• **What you have to do**:
Produce as output only the lines below starting at the line with "committee has been" and continuing through the line with "a corresponding test.''", each one exactly as written.

══════════

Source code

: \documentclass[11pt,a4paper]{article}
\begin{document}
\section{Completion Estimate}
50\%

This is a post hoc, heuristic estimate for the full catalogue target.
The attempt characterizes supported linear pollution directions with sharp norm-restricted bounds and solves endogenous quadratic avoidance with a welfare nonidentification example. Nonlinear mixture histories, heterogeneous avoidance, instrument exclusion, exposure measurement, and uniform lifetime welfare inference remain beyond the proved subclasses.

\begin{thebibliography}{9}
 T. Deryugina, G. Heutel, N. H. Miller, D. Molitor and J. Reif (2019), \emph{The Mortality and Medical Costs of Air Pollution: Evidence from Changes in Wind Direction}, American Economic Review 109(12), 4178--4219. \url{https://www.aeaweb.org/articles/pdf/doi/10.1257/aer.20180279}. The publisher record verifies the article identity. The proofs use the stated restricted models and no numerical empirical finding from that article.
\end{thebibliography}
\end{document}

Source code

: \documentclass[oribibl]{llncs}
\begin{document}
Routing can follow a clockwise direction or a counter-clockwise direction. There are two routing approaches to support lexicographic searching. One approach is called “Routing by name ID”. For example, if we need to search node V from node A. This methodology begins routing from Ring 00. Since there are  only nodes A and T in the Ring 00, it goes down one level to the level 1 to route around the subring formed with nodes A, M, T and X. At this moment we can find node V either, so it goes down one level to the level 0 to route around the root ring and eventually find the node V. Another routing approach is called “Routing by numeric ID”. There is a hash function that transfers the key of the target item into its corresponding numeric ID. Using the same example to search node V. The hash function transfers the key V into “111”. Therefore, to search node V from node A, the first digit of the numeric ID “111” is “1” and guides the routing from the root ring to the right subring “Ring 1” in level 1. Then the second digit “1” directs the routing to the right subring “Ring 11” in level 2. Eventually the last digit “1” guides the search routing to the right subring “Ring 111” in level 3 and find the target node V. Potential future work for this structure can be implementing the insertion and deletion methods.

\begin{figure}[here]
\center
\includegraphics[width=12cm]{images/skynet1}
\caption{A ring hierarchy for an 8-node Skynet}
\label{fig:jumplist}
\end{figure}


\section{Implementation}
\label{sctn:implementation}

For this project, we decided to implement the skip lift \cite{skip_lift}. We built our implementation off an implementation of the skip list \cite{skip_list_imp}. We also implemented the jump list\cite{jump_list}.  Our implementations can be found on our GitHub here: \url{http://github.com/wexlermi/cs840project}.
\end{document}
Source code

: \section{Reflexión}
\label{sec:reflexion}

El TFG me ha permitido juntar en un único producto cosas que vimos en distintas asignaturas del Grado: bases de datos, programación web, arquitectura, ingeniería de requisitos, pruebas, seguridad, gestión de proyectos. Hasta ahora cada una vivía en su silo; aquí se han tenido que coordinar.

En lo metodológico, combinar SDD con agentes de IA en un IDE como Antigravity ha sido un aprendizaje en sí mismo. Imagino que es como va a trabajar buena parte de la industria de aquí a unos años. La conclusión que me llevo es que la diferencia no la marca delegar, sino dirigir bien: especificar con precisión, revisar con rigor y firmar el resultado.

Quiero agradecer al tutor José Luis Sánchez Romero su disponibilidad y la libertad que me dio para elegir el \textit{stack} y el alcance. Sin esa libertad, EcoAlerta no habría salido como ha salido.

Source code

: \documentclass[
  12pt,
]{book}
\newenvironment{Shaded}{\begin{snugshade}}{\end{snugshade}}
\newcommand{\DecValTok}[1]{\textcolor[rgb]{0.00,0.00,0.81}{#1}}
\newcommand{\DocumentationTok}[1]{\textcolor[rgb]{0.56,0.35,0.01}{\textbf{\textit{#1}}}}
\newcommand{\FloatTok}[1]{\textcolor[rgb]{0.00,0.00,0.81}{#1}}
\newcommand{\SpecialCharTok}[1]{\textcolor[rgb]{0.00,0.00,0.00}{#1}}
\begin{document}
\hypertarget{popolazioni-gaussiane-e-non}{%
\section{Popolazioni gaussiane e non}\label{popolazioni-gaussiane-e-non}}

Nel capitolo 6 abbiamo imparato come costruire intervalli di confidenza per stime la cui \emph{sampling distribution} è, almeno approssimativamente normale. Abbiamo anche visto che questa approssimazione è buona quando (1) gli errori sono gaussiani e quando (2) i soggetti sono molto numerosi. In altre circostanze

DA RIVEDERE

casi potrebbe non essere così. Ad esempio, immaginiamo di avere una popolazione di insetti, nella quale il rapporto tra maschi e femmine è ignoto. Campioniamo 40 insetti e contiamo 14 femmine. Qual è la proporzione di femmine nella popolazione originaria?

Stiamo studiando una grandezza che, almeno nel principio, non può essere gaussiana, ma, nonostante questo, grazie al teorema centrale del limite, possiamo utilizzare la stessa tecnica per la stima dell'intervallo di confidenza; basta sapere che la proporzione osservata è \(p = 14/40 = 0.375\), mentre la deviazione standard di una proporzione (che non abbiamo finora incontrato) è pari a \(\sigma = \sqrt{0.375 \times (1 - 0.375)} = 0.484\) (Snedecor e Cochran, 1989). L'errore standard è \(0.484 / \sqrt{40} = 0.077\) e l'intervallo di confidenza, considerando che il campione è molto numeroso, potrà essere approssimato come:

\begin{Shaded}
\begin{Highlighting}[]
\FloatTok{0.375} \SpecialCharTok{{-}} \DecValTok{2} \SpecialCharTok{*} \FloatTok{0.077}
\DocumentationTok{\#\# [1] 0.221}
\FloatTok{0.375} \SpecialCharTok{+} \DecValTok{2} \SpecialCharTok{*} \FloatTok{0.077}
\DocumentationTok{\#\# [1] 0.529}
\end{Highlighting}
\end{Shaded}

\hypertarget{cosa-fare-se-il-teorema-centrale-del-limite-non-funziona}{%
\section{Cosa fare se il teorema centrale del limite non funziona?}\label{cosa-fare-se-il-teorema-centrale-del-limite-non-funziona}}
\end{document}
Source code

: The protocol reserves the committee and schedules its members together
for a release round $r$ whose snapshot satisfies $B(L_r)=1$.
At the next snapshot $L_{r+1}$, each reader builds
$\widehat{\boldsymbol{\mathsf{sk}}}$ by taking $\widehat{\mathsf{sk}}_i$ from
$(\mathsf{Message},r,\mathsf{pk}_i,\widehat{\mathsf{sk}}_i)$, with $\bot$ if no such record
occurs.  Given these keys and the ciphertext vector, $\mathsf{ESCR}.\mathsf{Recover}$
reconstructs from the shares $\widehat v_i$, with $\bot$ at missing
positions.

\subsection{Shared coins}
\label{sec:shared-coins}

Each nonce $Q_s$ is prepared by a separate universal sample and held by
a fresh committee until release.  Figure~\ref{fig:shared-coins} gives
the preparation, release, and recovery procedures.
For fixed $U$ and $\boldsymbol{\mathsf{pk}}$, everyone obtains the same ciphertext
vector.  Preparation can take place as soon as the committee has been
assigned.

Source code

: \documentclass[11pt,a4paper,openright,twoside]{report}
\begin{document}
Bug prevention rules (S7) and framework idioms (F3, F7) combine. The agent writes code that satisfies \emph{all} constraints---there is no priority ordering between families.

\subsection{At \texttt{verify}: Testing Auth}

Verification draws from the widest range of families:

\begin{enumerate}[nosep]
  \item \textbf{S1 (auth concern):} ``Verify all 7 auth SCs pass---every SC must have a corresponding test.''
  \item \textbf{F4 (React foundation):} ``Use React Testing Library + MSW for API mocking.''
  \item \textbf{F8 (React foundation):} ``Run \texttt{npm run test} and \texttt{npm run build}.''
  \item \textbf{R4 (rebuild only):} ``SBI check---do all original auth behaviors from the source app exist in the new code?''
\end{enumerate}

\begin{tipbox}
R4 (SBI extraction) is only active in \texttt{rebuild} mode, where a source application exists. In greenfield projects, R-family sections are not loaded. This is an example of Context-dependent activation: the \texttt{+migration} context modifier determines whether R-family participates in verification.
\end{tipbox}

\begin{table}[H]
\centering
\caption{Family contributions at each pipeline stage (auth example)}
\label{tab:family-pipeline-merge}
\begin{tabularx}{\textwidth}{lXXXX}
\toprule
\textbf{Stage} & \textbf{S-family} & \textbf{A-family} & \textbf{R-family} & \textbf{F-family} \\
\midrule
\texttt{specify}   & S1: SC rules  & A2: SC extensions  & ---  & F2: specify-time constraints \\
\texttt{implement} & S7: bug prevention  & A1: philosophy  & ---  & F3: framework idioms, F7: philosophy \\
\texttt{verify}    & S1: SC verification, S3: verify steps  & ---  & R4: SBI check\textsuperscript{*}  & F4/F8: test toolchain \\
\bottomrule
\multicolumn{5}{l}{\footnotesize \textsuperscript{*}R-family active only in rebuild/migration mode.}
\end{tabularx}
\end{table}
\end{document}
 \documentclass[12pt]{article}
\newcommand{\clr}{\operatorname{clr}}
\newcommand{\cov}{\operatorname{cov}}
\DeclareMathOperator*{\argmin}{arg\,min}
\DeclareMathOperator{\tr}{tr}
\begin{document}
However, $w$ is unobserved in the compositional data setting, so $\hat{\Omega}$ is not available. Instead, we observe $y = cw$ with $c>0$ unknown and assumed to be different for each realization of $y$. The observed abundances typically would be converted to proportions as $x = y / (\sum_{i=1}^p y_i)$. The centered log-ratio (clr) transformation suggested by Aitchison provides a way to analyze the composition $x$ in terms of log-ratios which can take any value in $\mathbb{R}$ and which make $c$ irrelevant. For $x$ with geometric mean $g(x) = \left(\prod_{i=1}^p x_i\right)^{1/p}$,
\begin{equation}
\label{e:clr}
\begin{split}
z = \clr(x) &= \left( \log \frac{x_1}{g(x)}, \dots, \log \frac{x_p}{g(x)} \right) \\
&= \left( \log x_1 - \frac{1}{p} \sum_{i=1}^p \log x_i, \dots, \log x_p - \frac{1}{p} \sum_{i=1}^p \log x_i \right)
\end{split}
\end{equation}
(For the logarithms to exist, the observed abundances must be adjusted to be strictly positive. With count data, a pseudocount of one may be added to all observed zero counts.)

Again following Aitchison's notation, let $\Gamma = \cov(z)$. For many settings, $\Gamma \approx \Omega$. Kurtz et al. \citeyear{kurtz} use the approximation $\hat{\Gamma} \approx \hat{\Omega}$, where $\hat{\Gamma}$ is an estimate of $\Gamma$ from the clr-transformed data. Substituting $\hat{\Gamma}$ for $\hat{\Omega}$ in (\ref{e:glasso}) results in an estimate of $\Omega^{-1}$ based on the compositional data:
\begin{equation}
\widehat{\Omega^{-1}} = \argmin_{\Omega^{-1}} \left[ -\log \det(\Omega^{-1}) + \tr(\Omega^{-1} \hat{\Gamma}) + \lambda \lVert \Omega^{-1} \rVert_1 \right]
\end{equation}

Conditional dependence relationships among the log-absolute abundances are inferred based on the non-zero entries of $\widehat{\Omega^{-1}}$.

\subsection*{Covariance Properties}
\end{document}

══════════

• **Completed task**:
vector.  Preparation can take place as soon as the committee has been
assigned.

Source code

: \documentclass[11pt,a4paper,openright,twoside]{report}
\begin{document}
Bug prevention rules (S7) and framework idioms (F3, F7) combine. The agent writes code that satisfies \emph{all} constraints---there is no priority ordering between families.

\subsection{At \texttt{verify}: Testing Auth}

Verification draws from the widest range of families:

\begin{enumerate}[nosep]
  \item \textbf{S1 (auth concern):} ``Verify all 7 auth SCs pass---every SC must have a corresponding test.''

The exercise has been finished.